While the Biden administration’s reentry into the Paris Accord received most of the attention, another climate-related international measure also got a jump start after stalling for four years under President Trump—the Kigali Amendment to the Montreal Protocol on Substances that Deplete the Ozone Layer. This provision would commit the U.S. to measures that will boost the cost of air conditioning and refrigeration and hand a competitive advantage to China and other industrial competitors around the world. The president announced that the State Department will initiate the process of preparing the Kigali Amendment for transmittal to the Senate for the required ratification vote.
Specifically, the Kigali Amendment would restrict future production of hydrofluorocarbons (HFCs) on the grounds that they contribute to climate change. HFCs are the refrigerants used in hundreds of millions of home and vehicle air conditioners, and are also used in millions of businesses from the refrigeration equipment in food stores and restaurants to the industrial process refrigeration systems required in many manufacturing processes. Under Kigali, repairs of this equipment will become more expensive as HFC supplies dwindle and prices rise. New equipment will also rise in price as it will have to be redesigned to use one of the environmentally acceptable alternative refrigerants, many of which cost considerably more.

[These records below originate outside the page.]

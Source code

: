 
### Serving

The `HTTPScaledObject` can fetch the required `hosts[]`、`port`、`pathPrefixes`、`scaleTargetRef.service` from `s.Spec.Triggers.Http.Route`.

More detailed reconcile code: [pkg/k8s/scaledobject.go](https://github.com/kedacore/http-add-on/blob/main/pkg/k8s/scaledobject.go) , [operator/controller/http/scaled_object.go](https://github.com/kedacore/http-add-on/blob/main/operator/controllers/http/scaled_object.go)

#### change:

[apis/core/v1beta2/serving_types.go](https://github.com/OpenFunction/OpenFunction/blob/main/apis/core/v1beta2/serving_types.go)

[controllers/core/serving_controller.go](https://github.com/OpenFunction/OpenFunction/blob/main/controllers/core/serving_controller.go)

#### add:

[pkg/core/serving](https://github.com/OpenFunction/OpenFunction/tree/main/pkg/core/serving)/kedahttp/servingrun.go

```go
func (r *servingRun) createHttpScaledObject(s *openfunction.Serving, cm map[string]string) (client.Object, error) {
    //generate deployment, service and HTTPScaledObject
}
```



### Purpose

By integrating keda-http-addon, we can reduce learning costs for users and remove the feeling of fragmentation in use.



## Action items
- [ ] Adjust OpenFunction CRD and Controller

Not surprisingly, Honeywell and Chemours, two companies that have patented a number of HFC substitutes, have joined environmental activists in lobbying hard for the Kigali Amendment. One such substitute, called HFO-1234yf, costs nearly 10 times more than the HFC it would replace in vehicle air conditioners and other equipment.
Kigali’s winners and losers are clear. Many of the companies in the air conditioning and refrigeration equipment sector that expect to charge more for their products will come out ahead, but they do so at the expense of the far larger number of consumers and businesses that rely on such equipment and will bear the higher costs.
Unfortunately, Congress recently committed to domestic restrictions on HFCs that are nearly identical to those in the Kigali amendment. They did so as part of the massive year-end spending/COVID relief package. This lame duck measure was slipped in with virtually no debate.
Nonetheless, there are reasons why ratification of the overlapping international obligations under the Kigali amendment would make matters worse. As it is, when Congress starts to hear from angry homeowners, car owners, and businesses about rising air conditioning and refrigeration costs, they may choose to modify the domestic HFC measures to provide some relief, if not scrap them entirely. However, ratification of the Kigali Amendment puts the United Nations in charge of the policy and thus makes any such relief difficult if not impossible.
Beyond costs, the Kigali Amendment also gives an unfair advantage to China and other industrial competitors of the U.S. China is classified as a developing nation under Kigali, and as such it is subject to much more lenient treatment. For example, developing nations can continue producing HFCs for a decade longer than the U.S. and other developed nations. This includes their use in industrial processes that give manufacturers in China an edge over their American-based counterparts. Developing nations are also eligible for financial assistance to help comply with the Kigali Amendment from a special U.N. fund set up for that purpose. The U.S. is the single largest contributor to that fund, so it is likely that China will be the recipient of millions of dollars in foreign aid from the U.S. under Kigali.
Despite the costs and the fairness issues, stopping the Kigali Amendment faces an uphill battle in the Senate, where it needs 67 votes to pass. Likely joining Democrats are 13 Republican Senators who have thus far expressed support for HFC restrictions. Many have been convinced by far-fetched claims that these measures will create more American jobs by increasing exports, though net jobs losses are much more likely.
First of all, domestic manufacturers who believe there is a global market for these new environmentally friendly products are free to cater to that demand, and they can do so with or without the Kigali Amendment. These provisions create no new export opportunities and only serve to limit what can be sold in the United States.
Furthermore, many developing nations—where most of the refrigeration and air conditioning demand growth is expected to occur—are on record that they plan to continue using the more affordable HFCs for the foreseeable future and are in no hurry to switch to pricier alternatives.
Additionally, most of these companies making promises of American manufacturing jobs have in reality been aggressively outsourcing these jobs, and this trend is unlikely to reverse upon passage of the Kigali amendment. In truth, restrictions on HFCs have nothing to do with increasing jobs and exports and everything to do to with creating a captive market in the U.S. for more expensive air conditioning and refrigeration.
The schedule for submitting the Kigali Amendment to the Senate is yet to be set. Until then, it is a race against time to get these Senators to realize what they would be voting for.